The original specification for TCP is [RFC0793], although some errors in that RFC are corrected in the Host Requirements RFC, [RFC1122]. Since then, specifications for TCP have been revised and extended to include clarified and improved congestion control behavior [RFC5681][RFC3782][RFC3517][RFC3390][RFC3168], retransmission timeouts [RFC6298][RFC5682][RFC4015], operation with NATs [RFC5382], acknowledgment behavior [RFC2883], security [RFC6056][RFC5927][RFC5926], connection management [RFC5482], and urgent mechanism implementation guidelines [RFC6093]. There have also been a rich variety of experimental modifications covering retransmission behaviors [RFC5827][RFC3708], congestion detection and control [RFC5690][RFC5562][RFC4782][RFC3649][RFC2861], and other features. Finally, there is an effort to explore how TCP might take advantage of multiple simultaneous network-layer paths [RFC6182].
-
具体的实现和网络设备、协议、技术等相关,都是由厂商提供的,不同厂商的设备、协议、技术等都有所不同。除了基本的原理和概念,很多东西都是具体问题具体分析。
例子:网络设备的操作系统
- 华为、思科、华三等传统 ICT 厂商广泛采用命令行界面,形成了一套固定的思路。对于这些厂商的设备,只能硬着头皮学习命令行操作,使用 Web 管理只会踩坑。

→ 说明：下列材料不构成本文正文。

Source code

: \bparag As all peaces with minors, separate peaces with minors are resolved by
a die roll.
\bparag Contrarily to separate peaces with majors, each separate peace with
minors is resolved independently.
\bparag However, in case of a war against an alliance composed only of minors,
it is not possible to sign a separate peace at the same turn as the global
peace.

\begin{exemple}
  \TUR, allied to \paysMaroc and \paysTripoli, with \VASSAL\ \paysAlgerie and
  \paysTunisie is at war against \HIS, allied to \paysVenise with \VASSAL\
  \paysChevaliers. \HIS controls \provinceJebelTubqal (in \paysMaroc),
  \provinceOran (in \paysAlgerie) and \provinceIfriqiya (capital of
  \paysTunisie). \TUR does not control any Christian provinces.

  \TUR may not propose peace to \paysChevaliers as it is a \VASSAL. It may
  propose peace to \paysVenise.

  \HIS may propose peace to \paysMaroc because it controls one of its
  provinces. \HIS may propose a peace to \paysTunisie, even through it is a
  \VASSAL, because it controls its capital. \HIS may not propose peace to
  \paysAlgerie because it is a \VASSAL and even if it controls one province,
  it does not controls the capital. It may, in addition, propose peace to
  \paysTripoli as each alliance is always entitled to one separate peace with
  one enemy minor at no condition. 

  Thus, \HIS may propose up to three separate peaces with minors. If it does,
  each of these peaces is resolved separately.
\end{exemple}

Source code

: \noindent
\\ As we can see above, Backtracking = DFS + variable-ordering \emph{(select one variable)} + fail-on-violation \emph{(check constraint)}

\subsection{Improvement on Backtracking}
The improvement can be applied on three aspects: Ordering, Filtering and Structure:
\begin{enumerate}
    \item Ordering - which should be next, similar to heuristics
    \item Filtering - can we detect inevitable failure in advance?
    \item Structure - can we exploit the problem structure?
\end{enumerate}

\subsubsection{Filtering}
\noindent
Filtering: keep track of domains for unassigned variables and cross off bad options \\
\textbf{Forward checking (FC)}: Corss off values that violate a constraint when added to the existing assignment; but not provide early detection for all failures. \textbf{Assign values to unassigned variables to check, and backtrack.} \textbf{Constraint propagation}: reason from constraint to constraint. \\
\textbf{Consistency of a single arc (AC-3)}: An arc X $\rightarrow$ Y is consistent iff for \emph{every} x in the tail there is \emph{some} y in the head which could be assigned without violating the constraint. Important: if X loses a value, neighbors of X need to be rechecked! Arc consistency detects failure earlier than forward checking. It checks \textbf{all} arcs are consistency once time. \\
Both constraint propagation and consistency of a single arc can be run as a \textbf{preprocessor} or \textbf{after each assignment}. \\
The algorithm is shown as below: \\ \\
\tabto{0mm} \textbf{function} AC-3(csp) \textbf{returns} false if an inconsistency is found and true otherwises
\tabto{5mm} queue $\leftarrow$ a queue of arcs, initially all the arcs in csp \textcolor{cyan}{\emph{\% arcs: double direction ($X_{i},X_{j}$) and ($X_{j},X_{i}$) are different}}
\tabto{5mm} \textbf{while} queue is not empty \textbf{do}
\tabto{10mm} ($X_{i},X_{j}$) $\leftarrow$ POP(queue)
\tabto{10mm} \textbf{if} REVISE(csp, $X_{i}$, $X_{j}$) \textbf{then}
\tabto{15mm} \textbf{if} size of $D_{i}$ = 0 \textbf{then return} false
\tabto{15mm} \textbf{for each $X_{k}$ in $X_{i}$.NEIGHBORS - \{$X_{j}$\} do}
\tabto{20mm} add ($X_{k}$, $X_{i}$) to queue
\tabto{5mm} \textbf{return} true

- Mikrotik 等新兴厂商的系统又是另一套思路。他们将更多的细节提供到图形界面中,一定程序上降低了学习成本,同时提供了高度的可定制性。
- TP-Link 等厂商的产品面向家庭用户,更多的是提供简单易用的界面。对于网络运维人员来说,这些设备的功能和可自定义程度都是不够的。
例子:黑洞问题
RFC 2923 - TCP Problems with Path MTU Discovery 提及了 MTU 发现技术因为配置不当可能产生的黑洞问题。这个问题在我们的运维过程中真实地发生了(参见 网络技术专题/L2TP#MTU 调优。RFC 2923 对该问题的评价是“非常难以调试”:
This failure is especially difficult to debug, as pings and some interactive TCP connections to the destination host work. Bulk transfers fail with the first large packet and the connection eventually times out.
This problem has been discussed extensively on the tcp-impl mailing list; the name "black hole" has been in use for many years.

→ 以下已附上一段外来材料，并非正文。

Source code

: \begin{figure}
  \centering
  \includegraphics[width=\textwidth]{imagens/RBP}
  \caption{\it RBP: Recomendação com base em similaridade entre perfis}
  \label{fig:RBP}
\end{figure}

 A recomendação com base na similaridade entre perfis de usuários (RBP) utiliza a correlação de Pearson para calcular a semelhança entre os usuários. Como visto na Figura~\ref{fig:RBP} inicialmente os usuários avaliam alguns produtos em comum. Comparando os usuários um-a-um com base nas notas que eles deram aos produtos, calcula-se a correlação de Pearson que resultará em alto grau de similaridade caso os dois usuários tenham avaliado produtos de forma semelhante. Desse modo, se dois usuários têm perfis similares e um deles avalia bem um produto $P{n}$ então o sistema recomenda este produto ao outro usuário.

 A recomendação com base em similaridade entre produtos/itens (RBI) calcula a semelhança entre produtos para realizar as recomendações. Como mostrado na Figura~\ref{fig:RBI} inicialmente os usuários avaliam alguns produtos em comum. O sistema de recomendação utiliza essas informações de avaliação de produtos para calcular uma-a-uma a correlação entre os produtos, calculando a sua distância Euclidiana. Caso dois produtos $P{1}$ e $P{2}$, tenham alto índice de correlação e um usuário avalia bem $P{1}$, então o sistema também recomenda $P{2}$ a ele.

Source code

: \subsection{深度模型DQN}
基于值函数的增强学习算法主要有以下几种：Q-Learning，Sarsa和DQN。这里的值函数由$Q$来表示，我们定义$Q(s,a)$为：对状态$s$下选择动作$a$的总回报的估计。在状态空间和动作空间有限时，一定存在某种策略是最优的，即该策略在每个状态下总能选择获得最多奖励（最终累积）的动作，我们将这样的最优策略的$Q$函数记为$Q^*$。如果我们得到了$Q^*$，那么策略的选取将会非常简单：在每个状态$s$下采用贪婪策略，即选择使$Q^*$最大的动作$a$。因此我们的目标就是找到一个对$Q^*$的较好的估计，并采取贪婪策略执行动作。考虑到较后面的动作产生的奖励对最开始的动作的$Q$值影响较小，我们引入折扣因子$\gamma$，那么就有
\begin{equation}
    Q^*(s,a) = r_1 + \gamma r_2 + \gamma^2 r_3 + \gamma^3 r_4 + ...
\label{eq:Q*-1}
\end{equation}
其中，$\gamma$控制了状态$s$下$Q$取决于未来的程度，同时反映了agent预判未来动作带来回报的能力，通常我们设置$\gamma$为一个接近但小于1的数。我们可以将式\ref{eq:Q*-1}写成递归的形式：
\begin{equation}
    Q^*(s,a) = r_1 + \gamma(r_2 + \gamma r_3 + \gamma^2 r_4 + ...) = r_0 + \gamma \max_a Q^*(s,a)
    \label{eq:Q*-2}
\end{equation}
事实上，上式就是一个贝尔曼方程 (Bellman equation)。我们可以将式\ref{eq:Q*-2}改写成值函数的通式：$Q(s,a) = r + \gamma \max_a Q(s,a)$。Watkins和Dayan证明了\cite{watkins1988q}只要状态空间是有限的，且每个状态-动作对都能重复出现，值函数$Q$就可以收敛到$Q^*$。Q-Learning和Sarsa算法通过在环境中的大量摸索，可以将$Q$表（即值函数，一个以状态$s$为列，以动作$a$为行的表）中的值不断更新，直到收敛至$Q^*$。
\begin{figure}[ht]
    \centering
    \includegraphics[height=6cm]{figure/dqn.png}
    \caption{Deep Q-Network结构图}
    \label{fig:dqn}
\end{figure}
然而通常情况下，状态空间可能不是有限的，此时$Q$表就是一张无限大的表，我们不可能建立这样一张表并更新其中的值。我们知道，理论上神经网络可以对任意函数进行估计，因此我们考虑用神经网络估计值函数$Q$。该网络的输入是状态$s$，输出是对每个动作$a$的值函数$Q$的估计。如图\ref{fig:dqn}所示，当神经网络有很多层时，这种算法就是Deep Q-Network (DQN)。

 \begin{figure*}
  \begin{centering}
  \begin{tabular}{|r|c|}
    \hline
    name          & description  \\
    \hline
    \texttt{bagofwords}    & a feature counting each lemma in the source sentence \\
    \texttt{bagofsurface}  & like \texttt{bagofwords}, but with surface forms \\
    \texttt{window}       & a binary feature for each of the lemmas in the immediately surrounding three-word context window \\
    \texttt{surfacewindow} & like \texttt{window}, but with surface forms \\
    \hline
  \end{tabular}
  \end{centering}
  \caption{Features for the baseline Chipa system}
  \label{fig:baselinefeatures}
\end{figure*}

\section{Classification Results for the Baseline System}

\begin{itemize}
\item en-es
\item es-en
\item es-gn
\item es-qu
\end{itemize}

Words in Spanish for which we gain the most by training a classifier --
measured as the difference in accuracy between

简单来说,主机通过设置“禁止分片”标志位并发送尽可能大的数据包来执行路径 MTU 发现。如果数据包过大,路由器会返回“目标不可达 - 需要分片”的 ICMP 消息,主机根据该消息调整数据包大小。然而,由于路由器可能存在内核漏洞或配置问题,ICMP 消息可能无法正确发送,尤其是防火墙可能会阻止这些消息。这样会导致路径 MTU 发现失败,主机无法得知需要减小数据包大小,导致数据包在网络中丢失,形成“PMTUD 黑洞”。原文如下:
A host performs Path MTU Discovery by sending out as large a packet as possible, with the Don't Fragment (DF) bit set in the IP header. If the packet is too large for a router to forward on to a particular link, the router must send an ICMP Destination Unreachable -- Fragmentation Needed message to the source address. The host then adjusts the packet size based on the ICMP message.

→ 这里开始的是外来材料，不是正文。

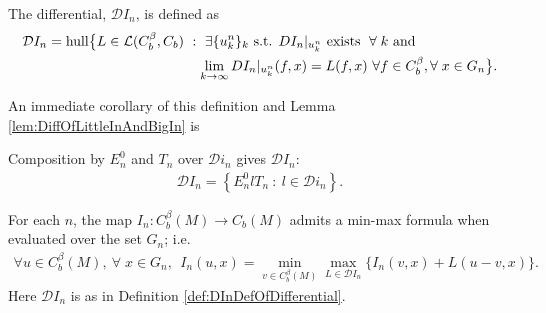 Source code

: \documentclass[11pt,reqno]{amsart}
\numberwithin{equation}{section}
\theoremstyle{plain}
\def\D{\mathcal D}
\def\hull{\textnormal{hull}}
\begin{document}
\begin{DEF}\label{def:DInDefOfDifferential}
	The differential, $\D I_n$, is defined as
    \begin{align*}
      \mathcal{D}I_n= \hull \big\{ L \in \mathcal{L}(C^{\beta}_b,C_b)\  &:\  \exists \{u^n_k\}_k \textnormal{ s.t. } DI_n|_{u^n_k} \textnormal{ exists }\;\forall\;k \textnormal{ and }\\ 
  	&\ \ \lim\limits_{k\to \infty} DI_n|_{u^n_k}(f,x) = L(f,x)\ \forall f\in C^\beta_b, \forall\; x\in G_n \big\}. 	  
    \end{align*}
\end{DEF}

An immediate corollary of this definition and Lemma \ref{lem:DiffOfLittleInAndBigIn} is
\begin{cor}\label{cor:RelateDifferentialSetOfLittleAndBigIn}
	Composition by $E_n^0$ and $T_n$ over $\D i_n$ gives $\D I_n$:
	\begin{align*}
		\D I_n = \left\{ E_n^0 l T_n\ :\ l \in\D i_n     \right\}.
	\end{align*}
\end{cor}

\begin{lem}\label{lem:InMinMax}
  For each $n$, the map $I_n: C^{\beta}_b(M) \to C_b(M)$ admits a min-max formula when evaluated over the set $G_n$; i.e. 
  \begin{align}\label{eqMMonM:InMinMax}
    \forall u\in C^\beta_b(M),\ \forall\; x\in G_n,\ \ I_n(u,x) = \min\limits_{v \in C^\beta_b(M)}\max\limits_{L \in \mathcal{D}I_n} \{ I_n(v,x)+L(u-v,x) \}.	  
  \end{align}	  
  Here $\D I_n$ is as in Definition \ref{def:DInDefOfDifferential}.
\end{lem}
\end{document}
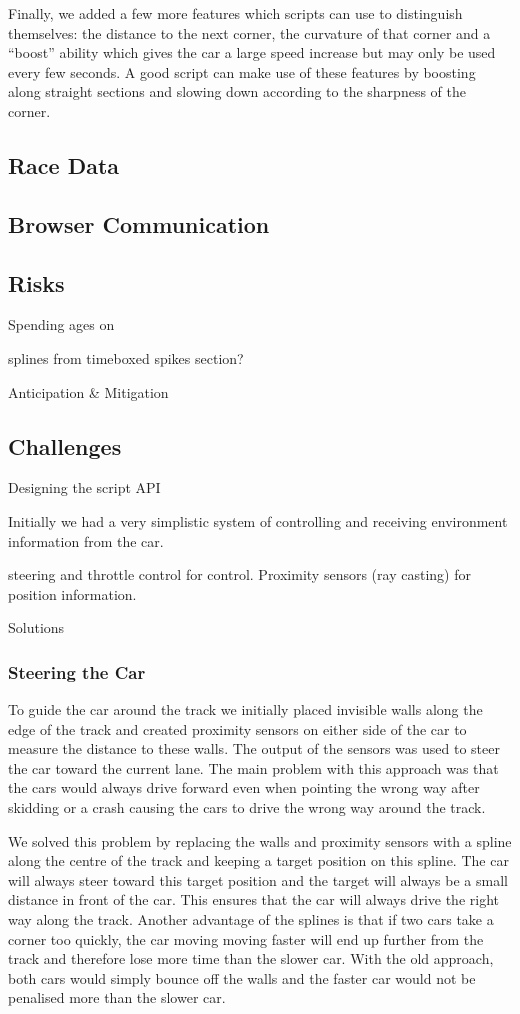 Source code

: Finally, we added a few more features which scripts can use to distinguish themselves: the distance to the next corner, the curvature of that corner and a ``boost'' ability which gives the car a large speed increase but may only be used every few seconds. A good script can make use of these features by boosting along straight sections and slowing down according to the sharpness of the corner.

\subsection{Race Data}

\subsection{Browser Communication}

\subsection{Risks}
Spending ages on

splines from timeboxed spikes section?

Anticipation \& Mitigation

\subsection{Challenges}
Designing the script API

Initially we had a very simplistic system of controlling and receiving environment information from the car.

steering and throttle control for control. Proximity sensors (ray casting) for position information.

Solutions

\subsubsection{Steering the Car}
To guide the car around the track we initially placed invisible walls along the edge of the track and created proximity sensors on either side of the car to measure the distance to these walls. The output of the sensors was used to steer the car toward the current lane. The main problem with this approach was that the cars would always drive forward even when pointing the wrong way after skidding or a crash causing the cars to drive the wrong way around the track.

We solved this problem by replacing the walls and proximity sensors with a spline along the centre of the track and keeping a target position on this spline. The car will always steer toward this target position and the target will always be a small distance in front of the car. This ensures that the car will always drive the right way along the track. Another advantage of the splines is that if two cars take a corner too quickly, the car moving moving faster will end up further from the track and therefore lose more time than the slower car. With the old approach, both cars would simply bounce off the walls and the faster car would not be penalised more than the slower car.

As was pointed out in [RFC1435], routers don't always do this correctly -- many routers fail to send the ICMP messages, for a variety of reasons ranging from kernel bugs to configuration problems. Firewalls are often misconfigured to suppress all ICMP messages. IPsec [RFC2401] and IP-in-IP [RFC2003] tunnels shouldn't cause these sorts of problems, if the implementations follow the advice in the appropriate documents.
PMTUD, as documented in [RFC1191], fails when the appropriate ICMP messages are not received by the originating host. The upper- layer protocol continues to try to send large packets and, without the ICMP messages, never discovers that it needs to reduce the size of those packets. Its packets are disappearing into a PMTUD black hole.
学习建议
避免 CSDN 等内容质量较低的网站,尽量阅读优质文档和书籍,为自己搭起一个完善的知识框架。知识框架完成后,可以进一步阅读文档和博客等,以填充细节。
推荐阅读的书籍:
| 中文名 | 英文名 |
|---|---|
| TCP/IP 详解 | TCP/IP Illustrated |
| 计算机网络:自顶向下方法 | Computer Networking: A Top-Down Approach |
这些书籍大多描述非常基础的网络技术,对于理解网络的基本原理非常有帮助。但运维工作中,基础知识并不常用,更多是应用相关。对于网络技术的应用,推荐阅读思科、华为、新华三等 ICT 厂商的介绍文档。